-- Data to examine follows --

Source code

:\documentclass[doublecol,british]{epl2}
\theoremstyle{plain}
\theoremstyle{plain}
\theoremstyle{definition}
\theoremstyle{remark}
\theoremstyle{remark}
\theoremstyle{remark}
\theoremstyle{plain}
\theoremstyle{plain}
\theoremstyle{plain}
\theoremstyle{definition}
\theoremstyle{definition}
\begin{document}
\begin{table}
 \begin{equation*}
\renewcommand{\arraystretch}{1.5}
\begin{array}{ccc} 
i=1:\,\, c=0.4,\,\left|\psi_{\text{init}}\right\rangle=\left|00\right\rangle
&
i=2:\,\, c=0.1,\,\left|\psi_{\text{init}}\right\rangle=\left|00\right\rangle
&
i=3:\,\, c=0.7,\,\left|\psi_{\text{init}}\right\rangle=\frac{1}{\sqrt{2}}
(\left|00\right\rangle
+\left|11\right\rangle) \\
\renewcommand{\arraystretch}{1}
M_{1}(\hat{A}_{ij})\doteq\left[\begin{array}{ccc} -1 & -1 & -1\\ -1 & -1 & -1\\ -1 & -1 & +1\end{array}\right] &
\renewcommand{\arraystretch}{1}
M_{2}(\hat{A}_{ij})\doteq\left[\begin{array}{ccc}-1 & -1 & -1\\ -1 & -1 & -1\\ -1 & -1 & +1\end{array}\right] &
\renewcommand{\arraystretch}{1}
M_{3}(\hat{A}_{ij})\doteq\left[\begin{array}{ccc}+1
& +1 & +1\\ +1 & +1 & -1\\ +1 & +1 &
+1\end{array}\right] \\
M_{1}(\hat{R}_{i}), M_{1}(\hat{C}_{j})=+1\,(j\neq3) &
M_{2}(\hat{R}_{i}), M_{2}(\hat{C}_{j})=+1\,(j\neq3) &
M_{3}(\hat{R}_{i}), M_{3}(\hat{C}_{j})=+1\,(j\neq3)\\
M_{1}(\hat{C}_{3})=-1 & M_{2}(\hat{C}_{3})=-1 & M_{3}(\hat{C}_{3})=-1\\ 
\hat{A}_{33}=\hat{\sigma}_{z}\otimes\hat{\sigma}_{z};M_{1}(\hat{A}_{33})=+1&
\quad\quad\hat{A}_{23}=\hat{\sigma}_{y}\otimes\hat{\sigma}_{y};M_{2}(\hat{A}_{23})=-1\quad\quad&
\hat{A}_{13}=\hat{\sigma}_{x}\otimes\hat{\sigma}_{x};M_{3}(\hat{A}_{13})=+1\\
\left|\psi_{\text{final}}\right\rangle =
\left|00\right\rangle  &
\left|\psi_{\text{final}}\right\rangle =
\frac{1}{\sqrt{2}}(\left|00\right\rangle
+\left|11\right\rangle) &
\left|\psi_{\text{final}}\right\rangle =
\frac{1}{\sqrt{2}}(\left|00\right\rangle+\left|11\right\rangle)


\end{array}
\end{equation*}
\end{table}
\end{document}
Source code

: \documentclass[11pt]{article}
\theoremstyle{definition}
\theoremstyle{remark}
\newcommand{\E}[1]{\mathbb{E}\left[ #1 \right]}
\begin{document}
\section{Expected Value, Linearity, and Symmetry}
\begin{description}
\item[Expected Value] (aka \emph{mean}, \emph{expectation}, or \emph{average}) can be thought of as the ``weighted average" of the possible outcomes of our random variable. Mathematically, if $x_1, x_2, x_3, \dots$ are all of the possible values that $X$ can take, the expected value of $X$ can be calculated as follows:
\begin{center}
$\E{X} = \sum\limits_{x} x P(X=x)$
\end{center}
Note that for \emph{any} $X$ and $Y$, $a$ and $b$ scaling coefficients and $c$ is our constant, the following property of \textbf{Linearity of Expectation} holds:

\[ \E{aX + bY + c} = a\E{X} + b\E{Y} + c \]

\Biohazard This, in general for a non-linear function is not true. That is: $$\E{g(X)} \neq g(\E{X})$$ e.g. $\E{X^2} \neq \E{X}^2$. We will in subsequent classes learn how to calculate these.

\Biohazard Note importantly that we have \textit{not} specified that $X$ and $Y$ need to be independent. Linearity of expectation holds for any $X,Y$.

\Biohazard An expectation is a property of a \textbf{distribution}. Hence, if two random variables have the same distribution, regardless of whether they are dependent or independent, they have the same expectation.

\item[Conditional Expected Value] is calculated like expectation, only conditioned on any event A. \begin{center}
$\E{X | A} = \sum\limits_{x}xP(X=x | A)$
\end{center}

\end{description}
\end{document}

-- Data to examine concluded --

* **Activity**
Go through the records above and copy every line with the word "documentclass".

* **Solution to the exercise**
:\documentclass[doublecol,british]{epl2}
: \documentclass[11pt]{article}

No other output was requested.